Its genesis occurred when I came across an iconic objective pain assessment tool, the McGill Pain Questionnaire at a university library. I became elated with hopes that this questionnaire could be the ultimate validation tool that I had been searching for. I was fascinated by the incredible assessment methodology which finally acknowledged one’s subjective experience rather than addressing a human being as a biomechanical machine.
I have always been interested in exploring the objective and subjective dichotomy within the concept of art and pain science, so I immediately became curious about what artwork would look like if I combined this objective pain measuring tool with my subjective lived experience as a self-portrait installation.
I chose the form of filing cabinets to represent the ways in which medical systems observe, measure, and attempt to categorise patients’ human subjective experiences. As my ideas and research for the work progressed, my initial hopes began to be replaced by disillusionment with inadequacies in the questionnaire, so I realised I needed to employ a creative solution in order to ameliorate these shortcomings.

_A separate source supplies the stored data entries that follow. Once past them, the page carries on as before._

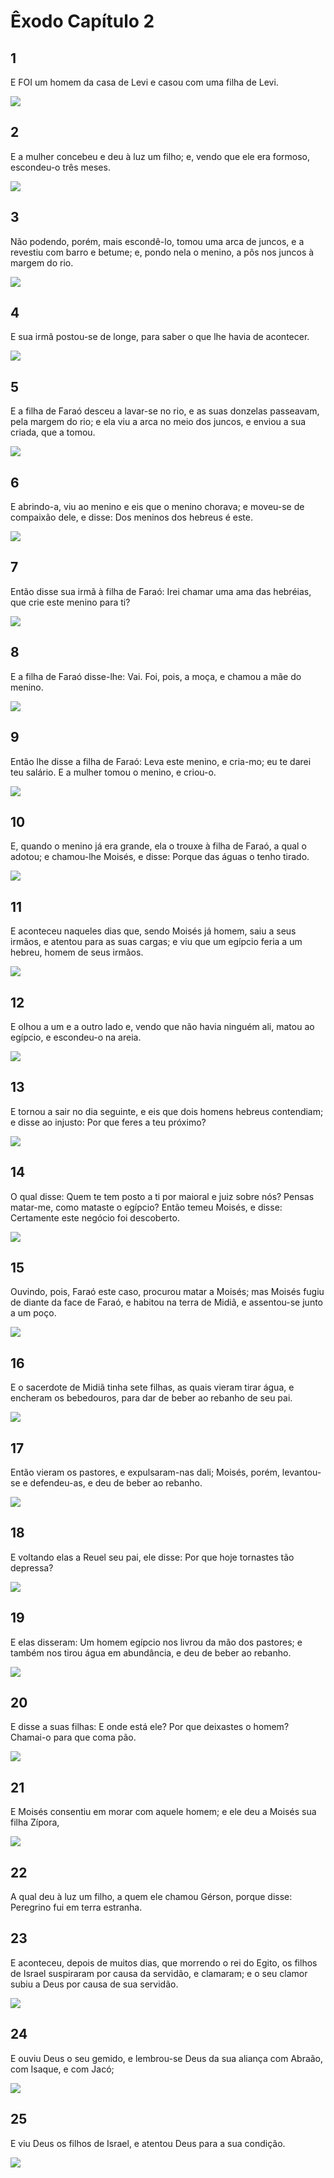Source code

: # Êxodo Capítulo 2

## 1
E FOI um homem da casa de Levi e casou com uma filha de Levi.

![](../.img/Ex/02/1-0.jpg)

## 2
E a mulher concebeu e deu à luz um filho; e, vendo que ele era formoso, escondeu-o três meses.

![](../.img/Ex/02/2-0.jpg)

## 3
Não podendo, porém, mais escondê-lo, tomou uma arca de juncos, e a revestiu com barro e betume; e, pondo nela o menino, a pôs nos juncos à margem do rio.

![](../.img/Ex/02/3-0.jpg)

## 4
E sua irmã postou-se de longe, para saber o que lhe havia de acontecer.

![](../.img/Ex/02/4-0.jpg)

## 5
E a filha de Faraó desceu a lavar-se no rio, e as suas donzelas passeavam, pela margem do rio; e ela viu a arca no meio dos juncos, e enviou a sua criada, que a tomou.

![](../.img/Ex/02/5-0.jpg)

## 6
E abrindo-a, viu ao menino e eis que o menino chorava; e moveu-se de compaixão dele, e disse: Dos meninos dos hebreus é este.

![](../.img/Ex/02/6-0.jpg)

## 7
Então disse sua irmã à filha de Faraó: Irei chamar uma ama das hebréias, que crie este menino para ti?

![](../.img/Ex/02/7-0.jpg)

## 8
E a filha de Faraó disse-lhe: Vai. Foi, pois, a moça, e chamou a mãe do menino.

![](../.img/Ex/02/8-0.jpg)

## 9
Então lhe disse a filha de Faraó: Leva este menino, e cria-mo; eu te darei teu salário. E a mulher tomou o menino, e criou-o.

![](../.img/Ex/02/9-0.jpg)

## 10
E, quando o menino já era grande, ela o trouxe à filha de Faraó, a qual o adotou; e chamou-lhe Moisés, e disse: Porque das águas o tenho tirado.

![](../.img/Ex/02/10-0.jpg)

## 11
E aconteceu naqueles dias que, sendo Moisés já homem, saiu a seus irmãos, e atentou para as suas cargas; e viu que um egípcio feria a um hebreu, homem de seus irmãos.

![](../.img/Ex/02/11-0.jpg)

## 12
E olhou a um e a outro lado e, vendo que não havia ninguém ali, matou ao egípcio, e escondeu-o na areia.

![](../.img/Ex/02/12-0.jpg)

## 13
E tornou a sair no dia seguinte, e eis que dois homens hebreus contendiam; e disse ao injusto: Por que feres a teu próximo?

![](../.img/Ex/02/13-0.jpg)

## 14
O qual disse: Quem te tem posto a ti por maioral e juiz sobre nós? Pensas matar-me, como mataste o egípcio? Então temeu Moisés, e disse: Certamente este negócio foi descoberto.

![](../.img/Ex/02/14-0.jpg)

## 15
Ouvindo, pois, Faraó este caso, procurou matar a Moisés; mas Moisés fugiu de diante da face de Faraó, e habitou na terra de Midiã, e assentou-se junto a um poço.

![](../.img/Ex/02/15-0.jpg)

## 16
E o sacerdote de Midiã tinha sete filhas, as quais vieram tirar água, e encheram os bebedouros, para dar de beber ao rebanho de seu pai.

![](../.img/Ex/02/16-0.jpg)

## 17
Então vieram os pastores, e expulsaram-nas dali; Moisés, porém, levantou-se e defendeu-as, e deu de beber ao rebanho.

![](../.img/Ex/02/17-0.jpg)

## 18
E voltando elas a Reuel seu pai, ele disse: Por que hoje tornastes tão depressa?

![](../.img/Ex/02/18-0.jpg)

## 19
E elas disseram: Um homem egípcio nos livrou da mão dos pastores; e também nos tirou água em abundância, e deu de beber ao rebanho.

![](../.img/Ex/02/19-0.jpg)

## 20
E disse a suas filhas: E onde está ele? Por que deixastes o homem? Chamai-o para que coma pão.

![](../.img/Ex/02/20-0.jpg)

## 21
E Moisés consentiu em morar com aquele homem; e ele deu a Moisés sua filha Zípora,

![](../.img/Ex/02/21-0.jpg)

## 22
A qual deu à luz um filho, a quem ele chamou Gérson, porque disse: Peregrino fui em terra estranha.

## 23
E aconteceu, depois de muitos dias, que morrendo o rei do Egito, os filhos de Israel suspiraram por causa da servidão, e clamaram; e o seu clamor subiu a Deus por causa de sua servidão.

![](../.img/Ex/02/23-0.jpg)

## 24
E ouviu Deus o seu gemido, e lembrou-se Deus da sua aliança com Abraão, com Isaque, e com Jacó;

![](../.img/Ex/02/24-0.jpg)

## 25
E viu Deus os filhos de Israel, e atentou Deus para a sua condição.

![](../.img/Ex/02/25-0.jpg)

Here I write my creative processes, reflections, and research.
What is the McGill Pain Questionnaire?
The McGill Pain Questionnaire, developed in the 1970s by two psychologists, Dr Ronald Melzack and Dr Warren Torgerson, changed the way that the medical system measured pain.
It is essentially composed of a list of seventy-eight descriptive similes that are used as a clinical pain assessment tool. The method is intended to give a person the ability to communicate their pain to their physicians, and the shorter form is still used as a mediator for pain in the field of current medicine. Once thought unmeasurable, this questionnaire became an important and influential tool for other pain measurement questionnaires. To a limited degree, it enables subjective experiences to be objectified and presents a partial insight into certain characteristics of an individual’s pain. The questionnaire acknowledges and examines the multi-dimensionality of pain rather than simplifying it wholly into the quantitative intensity of pain – that is, measuring the severity of pain based solely on numerical values from 0 to 10. It all sounds good in theory, but the original questionnaire is rather complicated to use in practice.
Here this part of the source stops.